(PROVIDED RECORDS)

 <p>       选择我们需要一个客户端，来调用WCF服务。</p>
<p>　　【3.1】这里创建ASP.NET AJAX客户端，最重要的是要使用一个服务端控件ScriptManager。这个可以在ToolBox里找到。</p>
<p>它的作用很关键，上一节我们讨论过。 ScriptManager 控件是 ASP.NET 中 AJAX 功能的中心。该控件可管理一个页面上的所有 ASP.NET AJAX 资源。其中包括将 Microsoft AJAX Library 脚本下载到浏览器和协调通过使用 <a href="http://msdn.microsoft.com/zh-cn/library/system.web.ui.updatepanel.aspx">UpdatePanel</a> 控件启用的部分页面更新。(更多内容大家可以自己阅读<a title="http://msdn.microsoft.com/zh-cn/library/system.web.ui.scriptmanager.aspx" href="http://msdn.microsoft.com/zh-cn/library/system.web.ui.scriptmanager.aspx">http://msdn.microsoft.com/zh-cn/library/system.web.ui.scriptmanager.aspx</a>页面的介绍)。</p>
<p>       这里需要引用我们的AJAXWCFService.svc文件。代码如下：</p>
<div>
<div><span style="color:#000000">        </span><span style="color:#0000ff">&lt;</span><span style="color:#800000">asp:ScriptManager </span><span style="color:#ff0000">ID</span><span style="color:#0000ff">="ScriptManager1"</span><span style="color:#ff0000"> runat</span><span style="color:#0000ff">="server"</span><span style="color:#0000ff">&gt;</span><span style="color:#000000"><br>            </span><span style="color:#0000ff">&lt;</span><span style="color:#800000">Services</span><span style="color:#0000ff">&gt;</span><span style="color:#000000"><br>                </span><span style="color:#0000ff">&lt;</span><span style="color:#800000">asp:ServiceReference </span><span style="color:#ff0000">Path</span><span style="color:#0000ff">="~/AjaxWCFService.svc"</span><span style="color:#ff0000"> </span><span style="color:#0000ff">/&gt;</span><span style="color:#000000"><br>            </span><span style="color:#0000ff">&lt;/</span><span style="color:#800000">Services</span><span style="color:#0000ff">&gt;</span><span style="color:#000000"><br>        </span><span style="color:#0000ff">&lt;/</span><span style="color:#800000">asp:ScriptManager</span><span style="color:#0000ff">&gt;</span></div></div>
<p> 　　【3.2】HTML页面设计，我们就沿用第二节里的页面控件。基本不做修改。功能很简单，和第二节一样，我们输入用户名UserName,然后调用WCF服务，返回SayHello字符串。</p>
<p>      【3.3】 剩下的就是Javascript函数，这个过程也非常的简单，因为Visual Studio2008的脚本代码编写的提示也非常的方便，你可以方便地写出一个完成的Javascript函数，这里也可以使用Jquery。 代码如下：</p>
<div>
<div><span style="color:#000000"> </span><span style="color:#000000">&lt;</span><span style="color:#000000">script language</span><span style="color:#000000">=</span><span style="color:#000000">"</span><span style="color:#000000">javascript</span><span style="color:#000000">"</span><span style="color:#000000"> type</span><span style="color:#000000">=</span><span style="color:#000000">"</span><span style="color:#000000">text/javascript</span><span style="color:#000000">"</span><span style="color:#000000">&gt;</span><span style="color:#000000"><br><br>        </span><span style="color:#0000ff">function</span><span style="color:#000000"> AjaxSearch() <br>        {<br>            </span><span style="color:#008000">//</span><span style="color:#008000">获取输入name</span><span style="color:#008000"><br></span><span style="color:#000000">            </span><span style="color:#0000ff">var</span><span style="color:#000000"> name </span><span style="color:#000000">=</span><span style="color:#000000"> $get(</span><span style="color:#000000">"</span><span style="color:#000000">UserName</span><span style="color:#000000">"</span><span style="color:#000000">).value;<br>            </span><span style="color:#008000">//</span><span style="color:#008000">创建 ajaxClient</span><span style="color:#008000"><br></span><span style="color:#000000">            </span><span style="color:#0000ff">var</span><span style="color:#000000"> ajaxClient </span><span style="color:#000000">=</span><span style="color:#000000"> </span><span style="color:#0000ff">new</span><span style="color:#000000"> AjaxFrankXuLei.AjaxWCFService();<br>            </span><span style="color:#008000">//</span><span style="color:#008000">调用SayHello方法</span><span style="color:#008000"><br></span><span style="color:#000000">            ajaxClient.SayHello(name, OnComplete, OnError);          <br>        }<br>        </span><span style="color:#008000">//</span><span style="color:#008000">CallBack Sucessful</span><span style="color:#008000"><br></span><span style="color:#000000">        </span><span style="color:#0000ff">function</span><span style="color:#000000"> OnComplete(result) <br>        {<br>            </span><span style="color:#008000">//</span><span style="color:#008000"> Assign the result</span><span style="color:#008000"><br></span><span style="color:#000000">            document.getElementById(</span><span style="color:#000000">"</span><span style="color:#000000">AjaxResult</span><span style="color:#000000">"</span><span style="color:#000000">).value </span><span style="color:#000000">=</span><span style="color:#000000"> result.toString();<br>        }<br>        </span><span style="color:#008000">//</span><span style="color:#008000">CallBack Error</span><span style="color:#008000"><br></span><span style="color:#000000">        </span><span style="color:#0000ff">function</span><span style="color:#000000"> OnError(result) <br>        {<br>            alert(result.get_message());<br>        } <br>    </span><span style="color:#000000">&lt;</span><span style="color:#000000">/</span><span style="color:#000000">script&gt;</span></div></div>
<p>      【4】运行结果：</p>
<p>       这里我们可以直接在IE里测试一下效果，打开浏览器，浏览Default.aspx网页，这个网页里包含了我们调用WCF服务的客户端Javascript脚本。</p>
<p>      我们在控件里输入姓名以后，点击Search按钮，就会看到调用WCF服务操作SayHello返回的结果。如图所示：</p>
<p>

(End PROVIDED RECORDS)

• _WHAT IS REQUIRED_
Each line of the material above must be retyped exactly as written.

• _ANSWER SPACE_
 <p>       选择我们需要一个客户端，来调用WCF服务。</p>
<p>　　【3.1】这里创建ASP.NET AJAX客户端，最重要的是要使用一个服务端控件ScriptManager。这个可以在ToolBox里找到。</p>
<p>它的作用很关键，上一节我们讨论过。 ScriptManager 控件是 ASP.NET 中 AJAX 功能的中心。该控件可管理一个页面上的所有 ASP.NET AJAX 资源。其中包括将 Microsoft AJAX Library 脚本下载到浏览器和协调通过使用 <a href="http://msdn.microsoft.com/zh-cn/library/system.web.ui.updatepanel.aspx">UpdatePanel</a> 控件启用的部分页面更新。(更多内容大家可以自己阅读<a title="http://msdn.microsoft.com/zh-cn/library/system.web.ui.scriptmanager.aspx" href="http://msdn.microsoft.com/zh-cn/library/system.web.ui.scriptmanager.aspx">http://msdn.microsoft.com/zh-cn/library/system.web.ui.scriptmanager.aspx</a>页面的介绍)。</p>
<p>       这里需要引用我们的AJAXWCFService.svc文件。代码如下：</p>
<div>
<div><span style="color:#000000">        </span><span style="color:#0000ff">&lt;</span><span style="color:#800000">asp:ScriptManager </span><span style="color:#ff0000">ID</span><span style="color:#0000ff">="ScriptManager1"</span><span style="color:#ff0000"> runat</span><span style="color:#0000ff">="server"</span><span style="color:#0000ff">&gt;</span><span style="color:#000000"><br>            </span><span style="color:#0000ff">&lt;</span><span style="color:#800000">Services</span><span style="color:#0000ff">&gt;</span><span style="color:#000000"><br>                </span><span style="color:#0000ff">&lt;</span><span style="color:#800000">asp:ServiceReference </span><span style="color:#ff0000">Path</span><span style="color:#0000ff">="~/AjaxWCFService.svc"</span><span style="color:#ff0000"> </span><span style="color:#0000ff">/&gt;</span><span style="color:#000000"><br>            </span><span style="color:#0000ff">&lt;/</span><span style="color:#800000">Services</span><span style="color:#0000ff">&gt;</span><span style="color:#000000"><br>        </span><span style="color:#0000ff">&lt;/</span><span style="color:#800000">asp:ScriptManager</span><span style="color:#0000ff">&gt;</span></div></div>
<p> 　　【3.2】HTML页面设计，我们就沿用第二节里的页面控件。基本不做修改。功能很简单，和第二节一样，我们输入用户名UserName,然后调用WCF服务，返回SayHello字符串。</p>
<p>      【3.3】 剩下的就是Javascript函数，这个过程也非常的简单，因为Visual Studio2008的脚本代码编写的提示也非常的方便，你可以方便地写出一个完成的Javascript函数，这里也可以使用Jquery。 代码如下：</p>
<div>
<div><span style="color:#000000"> </span><span style="color:#000000">&lt;</span><span style="color:#000000">script language</span><span style="color:#000000">=</span><span style="color:#000000">"</span><span style="color:#000000">javascript</span><span style="color:#000000">"</span><span style="color:#000000"> type</span><span style="color:#000000">=</span><span style="color:#000000">"</span><span style="color:#000000">text/javascript</span><span style="color:#000000">"</span><span style="color:#000000">&gt;</span><span style="color:#000000"><br><br>        </span><span style="color:#0000ff">function</span><span style="color:#000000"> AjaxSearch() <br>        {<br>            </span><span style="color:#008000">//</span><span style="color:#008000">获取输入name</span><span style="color:#008000"><br></span><span style="color:#000000">            </span><span style="color:#0000ff">var</span><span style="color:#000000"> name </span><span style="color:#000000">=</span><span style="color:#000000"> $get(</span><span style="color:#000000">"</span><span style="color:#000000">UserName</span><span style="color:#000000">"</span><span style="color:#000000">).value;<br>            </span><span style="color:#008000">//</span><span style="color:#008000">创建 ajaxClient</span><span style="color:#008000"><br></span><span style="color:#000000">            </span><span style="color:#0000ff">var</span><span style="color:#000000"> ajaxClient </span><span style="color:#000000">=</span><span style="color:#000000"> </span><span style="color:#0000ff">new</span><span style="color:#000000"> AjaxFrankXuLei.AjaxWCFService();<br>            </span><span style="color:#008000">//</span><span style="color:#008000">调用SayHello方法</span><span style="color:#008000"><br></span><span style="color:#000000">            ajaxClient.SayHello(name, OnComplete, OnError);          <br>        }<br>        </span><span style="color:#008000">//</span><span style="color:#008000">CallBack Sucessful</span><span style="color:#008000"><br></span><span style="color:#000000">        </span><span style="color:#0000ff">function</span><span style="color:#000000"> OnComplete(result) <br>        {<br>            </span><span style="color:#008000">//</span><span style="color:#008000"> Assign the result</span><span style="color:#008000"><br></span><span style="color:#000000">            document.getElementById(</span><span style="color:#000000">"</span><span style="color:#000000">AjaxResult</span><span style="color:#000000">"</span><span style="color:#000000">).value </span><span style="color:#000000">=</span><span style="color:#000000"> result.toString();<br>        }<br>        </span><span style="color:#008000">//</span><span style="color:#008000">CallBack Error</span><span style="color:#008000"><br></span><span style="color:#000000">        </span><span style="color:#0000ff">function</span><span style="color:#000000"> OnError(result) <br>        {<br>            alert(result.get_message());<br>        } <br>    </span><span style="color:#000000">&lt;</span><span style="color:#000000">/</span><span style="color:#000000">script&gt;</span></div></div>
<p>      【4】运行结果：</p>
<p>       这里我们可以直接在IE里测试一下效果，打开浏览器，浏览Default.aspx网页，这个网页里包含了我们调用WCF服务的客户端Javascript脚本。</p>
<p>      我们在控件里输入姓名以后，点击Search按钮，就会看到调用WCF服务操作SayHello返回的结果。如图所示：</p>
<p>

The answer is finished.